Pincushion ray
- Conservation status: Critically Endangered (IUCN 3.1)

Scientific classification
- Kingdom: Animalia
- Phylum: Chordata
- Class: Chondrichthyes
- Subclass: Elasmobranchii
- Order: Myliobatiformes
- Family: Dasyatidae
- Genus: Fontitrygon
- Species: F. ukpam
- Binomial name: Fontitrygon ukpam (J. A. Smith, 1863)
- Synonyms: Dasyatis ukpam (Smith, 1863) ; Hemitrygon ukpam Smith, 1863 ; Trygon ukpam (Smith, 1863) ; Urogymnus ukpam (Smith, 1863);

= Pincushion ray =

- Genus: Fontitrygon
- Species: ukpam
- Authority: (J. A. Smith, 1863)
- Conservation status: CR

Species of cartilaginous fish

The pincushion ray or thorny freshwater stingray (Fontitrygon ukpam), is a little-known species of stingray in the family Dasyatidae, found in the rivers and lakes of West and Middle Africa. A heavy-bodied ray measuring up to 1.2 m across, this species can be distinguished by its rounded pectoral fin disk, reduced or absent stinging tail spine, and—in adults—numerous stout thorns covering its back and tail. In lieu of a long tail spine as in other stingrays, the pincushion ray employs these thorny denticles in defense. Seldom encountered since it was originally described, this species has been assessed as Critically Endangered by the International Union for Conservation of Nature (IUCN).

==Taxonomy==
John Alexander Smith scientifically described the pincushion ray in 1863, in Proceedings of the Royal Physical Society of Edinburgh.

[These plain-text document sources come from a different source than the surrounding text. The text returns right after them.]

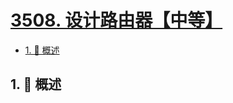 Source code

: # [3508. 设计路由器【中等】](https://github.com/tnotesjs/TNotes.leetcode/tree/main/notes/3508.%20%E8%AE%BE%E8%AE%A1%E8%B7%AF%E7%94%B1%E5%99%A8%E3%80%90%E4%B8%AD%E7%AD%89%E3%80%91)

<!-- region:toc -->

- [1. 📝 概述](#1--概述)

<!-- endregion:toc -->

## 1. 📝 概述
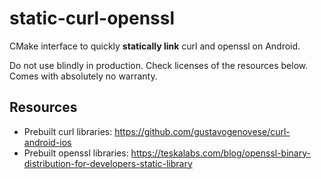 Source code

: # static-curl-openssl
CMake interface to quickly **statically link** curl and openssl on Android.

Do not use blindly in production. Check licenses of the resources below.<br>
Comes with absolutely no warranty.

## Resources
- Prebuilt curl libraries: https://github.com/gustavogenovese/curl-android-ios
- Prebuilt openssl libraries: https://teskalabs.com/blog/openssl-binary-distribution-for-developers-static-library
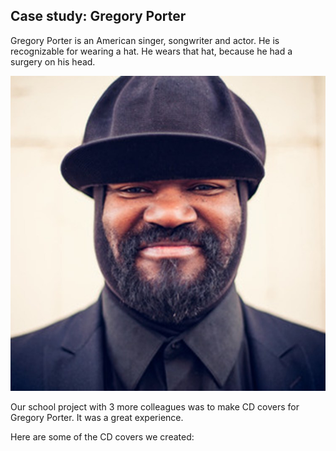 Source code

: ## Case study: Gregory Porter ##

Gregory Porter is an American singer, songwriter and actor. He is recognizable for wearing a hat. He wears that hat, because he had a surgery on his head.

![This is gregory](gregory-porter.jpg)

Our school project with 3 more colleagues was to make CD covers for Gregory Porter. It was a great experience.

Here are some of the CD covers we created:

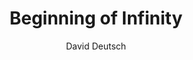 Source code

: ---
title: 'Beginning of Infinity'
author: 'David Deutsch'
dateFinished: 'WIP'

summary: "Knowledge acquisition is a 'beginning of infinity'. However, for that to be the case, Popperian conditions of continuous creativity and criticisim are required. Fallibilism is the mindset that leads to these. More broadly, science is explanation, not experimentation."
rating: 10
---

He named it ukpam, as that is the local indigenous name for freshwater stingrays. Because he saw the single, reduced tail spine of this ray as an intermediate condition between Urogymnus, which is spineless, and Trygon (=Dasyatis), which has one or more spines, Smith coined the genus Hemitrygon (from the Greek hemi meaning "half") for this species. Subsequent authors have regarded it as either a member of Dasyatis or Urogymnus.

==Distribution and habitat==
One of only two freshwater stingrays in Africa (the other being the Niger stingray, F. garouaensis), the pincushion ray has been reported from the Old Calabar River in Nigeria, the Sanaga River in Cameroon, Lake Ezanga and the Ogooué River in Gabon, and the Congo River near Binda in the Democratic Republic of the Congo. Smith's original account also described this species as occurring in brackish water at the mouth of the Old Calabar, but if the pincushion ray is euryhaline this has yet to be corroborated by modern records. If it is capable of tolerating higher salinities, then it may be able to move between different river systems via coastal waters.

==Description==
The pincushion ray has a slightly projecting snout and an oval, very thick pectoral fin disk somewhat longer than wide, containing 142-148 internal rays on either side. The eyes are large, with a projection on the upper eyelid, and are followed by prominent spiracles. The mouth is slightly arched and contains many close-set, rounded teeth, numbering 38-40 rows in the upper jaw and 38-48 in the lower jaw. There are five papillae on the floor of the mouth. The pelvic fins are rounded and their inner margins are fused together. The tail is whip-like with a narrow fin fold underneath, measuring some three times longer than the body in juveniles and becoming relatively shorter with age. Some individuals have a small grooved spine on the upper side of the tail near the base; when present the spine averages 5.6 cm long in males and 4.6 cm long in females. The spines of young rays are smooth and covered by a membrane, while those of adults are exposed with around 46 serrations.

Newborn pincushion rays have smooth skin; older fish develop numerous large, thorny dermal denticles over the upper surface of the body and tail. The dorsal coloration is uniform dark brown or gray-brown, and the tail is nearly black past the base. The underside is white with a broad dark edge around the margin of the disk. This species grows to a large size; Smith recorded specimens measuring 1.2 m across and 3 m long, which required four men to lift.

==Biology and ecology==
According to Smith's original account, the pincushion ray defends itself by striking with its thorn-covered tail, inflicting "severe and even dangerous wounds". Its diet is said to consist mainly of small eels. Like other stingrays, this species is aplacental viviparous, with a report of a female gestating two offspring. One recorded female 45.2 cm across, from the Sanaga River, was reproductively immature.

==Human interactions==
During the 19th century, the pincushion ray reportedly occurred with "considerable abundance" in the Old Calabar River. However, in modern times it is represented by fewer than 10 museum specimens and a handful of additional specimens recently caught from Gabon. Given that it lives in a heavily populated region, this species may have been over-exploited by intensive artisan fishing; Smith noted that it was considered to be a "great delicacy" by the locals, and hunted with barbed spears. The pincushion ray may also be affected by habitat degradation. The rarity of this species, and the substantial threats it may face, has led the International Union for Conservation of Nature (IUCN) to assess it as Critically Endangered.